Instructions for the task
Across the entries below, how many lines have the word "scripts" in them? Respond with only the number.

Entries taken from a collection
==*==
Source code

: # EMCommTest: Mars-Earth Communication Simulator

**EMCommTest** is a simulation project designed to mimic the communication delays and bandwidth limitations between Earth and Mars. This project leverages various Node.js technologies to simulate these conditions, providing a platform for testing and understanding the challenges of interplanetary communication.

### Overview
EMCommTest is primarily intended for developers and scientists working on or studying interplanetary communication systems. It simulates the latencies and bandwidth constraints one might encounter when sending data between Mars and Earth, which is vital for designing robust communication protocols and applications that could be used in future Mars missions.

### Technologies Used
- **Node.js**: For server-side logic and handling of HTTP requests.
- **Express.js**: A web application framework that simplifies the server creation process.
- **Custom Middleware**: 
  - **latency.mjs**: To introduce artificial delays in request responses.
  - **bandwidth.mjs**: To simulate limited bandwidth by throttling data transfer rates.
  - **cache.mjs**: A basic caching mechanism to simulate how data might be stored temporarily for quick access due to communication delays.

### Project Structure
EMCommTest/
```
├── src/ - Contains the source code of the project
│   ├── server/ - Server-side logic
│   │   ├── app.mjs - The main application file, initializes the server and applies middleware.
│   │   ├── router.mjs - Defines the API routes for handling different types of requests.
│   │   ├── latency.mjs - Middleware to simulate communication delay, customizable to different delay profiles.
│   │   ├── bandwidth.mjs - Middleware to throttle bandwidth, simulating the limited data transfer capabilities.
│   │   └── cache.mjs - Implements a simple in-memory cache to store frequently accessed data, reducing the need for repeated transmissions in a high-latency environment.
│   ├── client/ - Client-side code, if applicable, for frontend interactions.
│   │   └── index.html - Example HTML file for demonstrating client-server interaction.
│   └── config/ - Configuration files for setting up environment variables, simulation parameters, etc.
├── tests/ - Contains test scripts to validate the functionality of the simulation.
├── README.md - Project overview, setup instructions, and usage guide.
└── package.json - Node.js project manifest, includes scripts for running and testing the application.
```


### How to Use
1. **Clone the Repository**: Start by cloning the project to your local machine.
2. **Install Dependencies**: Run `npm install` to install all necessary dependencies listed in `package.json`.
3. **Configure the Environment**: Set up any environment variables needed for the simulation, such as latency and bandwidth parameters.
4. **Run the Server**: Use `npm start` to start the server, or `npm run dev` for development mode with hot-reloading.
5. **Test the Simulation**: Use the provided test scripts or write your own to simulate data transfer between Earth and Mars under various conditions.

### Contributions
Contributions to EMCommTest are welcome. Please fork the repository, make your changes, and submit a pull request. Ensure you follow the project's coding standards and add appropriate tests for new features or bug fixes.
==*==
Result of the task
3